═══ Recorded data ═══
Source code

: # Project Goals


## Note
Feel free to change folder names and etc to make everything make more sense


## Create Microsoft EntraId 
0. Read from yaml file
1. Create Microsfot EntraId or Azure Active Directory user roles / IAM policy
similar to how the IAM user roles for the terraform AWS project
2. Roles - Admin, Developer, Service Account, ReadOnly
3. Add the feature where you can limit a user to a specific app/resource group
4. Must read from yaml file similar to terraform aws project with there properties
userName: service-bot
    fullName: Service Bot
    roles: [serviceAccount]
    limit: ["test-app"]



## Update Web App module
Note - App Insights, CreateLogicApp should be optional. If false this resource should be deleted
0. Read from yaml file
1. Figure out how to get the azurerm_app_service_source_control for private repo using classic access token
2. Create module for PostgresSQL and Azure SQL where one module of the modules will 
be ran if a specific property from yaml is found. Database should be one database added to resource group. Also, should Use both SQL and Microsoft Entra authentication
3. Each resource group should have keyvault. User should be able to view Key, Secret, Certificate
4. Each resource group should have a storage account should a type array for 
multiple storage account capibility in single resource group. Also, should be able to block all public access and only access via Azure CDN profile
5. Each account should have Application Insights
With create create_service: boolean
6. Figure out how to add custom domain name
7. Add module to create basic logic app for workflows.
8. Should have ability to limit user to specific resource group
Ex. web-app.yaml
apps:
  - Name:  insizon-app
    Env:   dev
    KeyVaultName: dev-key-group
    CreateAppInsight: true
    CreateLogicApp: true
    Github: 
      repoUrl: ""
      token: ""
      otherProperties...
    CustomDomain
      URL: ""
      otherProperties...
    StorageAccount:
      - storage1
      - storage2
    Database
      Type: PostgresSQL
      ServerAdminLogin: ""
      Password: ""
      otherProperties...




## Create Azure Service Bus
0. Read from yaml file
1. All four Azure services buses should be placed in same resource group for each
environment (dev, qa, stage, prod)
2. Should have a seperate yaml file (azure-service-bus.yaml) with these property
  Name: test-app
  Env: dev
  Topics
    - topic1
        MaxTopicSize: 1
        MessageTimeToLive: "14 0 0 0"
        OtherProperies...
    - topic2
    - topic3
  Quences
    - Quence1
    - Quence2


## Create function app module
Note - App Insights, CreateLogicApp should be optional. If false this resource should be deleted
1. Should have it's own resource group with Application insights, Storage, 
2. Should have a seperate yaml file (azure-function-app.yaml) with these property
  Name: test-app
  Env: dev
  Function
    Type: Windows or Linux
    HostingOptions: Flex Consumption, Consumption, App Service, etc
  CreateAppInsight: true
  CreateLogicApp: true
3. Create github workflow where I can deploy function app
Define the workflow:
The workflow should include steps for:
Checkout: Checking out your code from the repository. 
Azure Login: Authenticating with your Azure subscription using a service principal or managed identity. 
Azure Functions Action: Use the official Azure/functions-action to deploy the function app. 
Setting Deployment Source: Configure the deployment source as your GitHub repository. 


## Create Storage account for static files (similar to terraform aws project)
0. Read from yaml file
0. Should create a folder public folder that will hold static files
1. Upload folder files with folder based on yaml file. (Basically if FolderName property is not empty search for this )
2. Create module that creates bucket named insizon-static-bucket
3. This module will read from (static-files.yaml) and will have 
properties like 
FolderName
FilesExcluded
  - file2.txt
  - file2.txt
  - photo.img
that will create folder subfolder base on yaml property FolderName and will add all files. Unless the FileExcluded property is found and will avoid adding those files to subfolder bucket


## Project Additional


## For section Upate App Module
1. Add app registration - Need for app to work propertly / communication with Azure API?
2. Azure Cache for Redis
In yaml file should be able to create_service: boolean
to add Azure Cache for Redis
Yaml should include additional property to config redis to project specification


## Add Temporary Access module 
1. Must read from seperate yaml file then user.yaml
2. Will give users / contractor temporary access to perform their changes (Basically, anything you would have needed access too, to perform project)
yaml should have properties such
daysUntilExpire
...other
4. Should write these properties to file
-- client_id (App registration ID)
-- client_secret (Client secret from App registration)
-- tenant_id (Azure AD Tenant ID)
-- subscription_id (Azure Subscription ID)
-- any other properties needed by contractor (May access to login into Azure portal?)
═══
#### [Exercise]
Here the output must be the lines above from the line with "HostingOptions: Flex Consumption, Consumption, App" to the line with "Checkout: Checking out", both included, duplicated word for word and nothing else.

#### [Task result]
    HostingOptions: Flex Consumption, Consumption, App Service, etc
  CreateAppInsight: true
  CreateLogicApp: true
3. Create github workflow where I can deploy function app
Define the workflow:
The workflow should include steps for:
Checkout: Checking out your code from the repository. 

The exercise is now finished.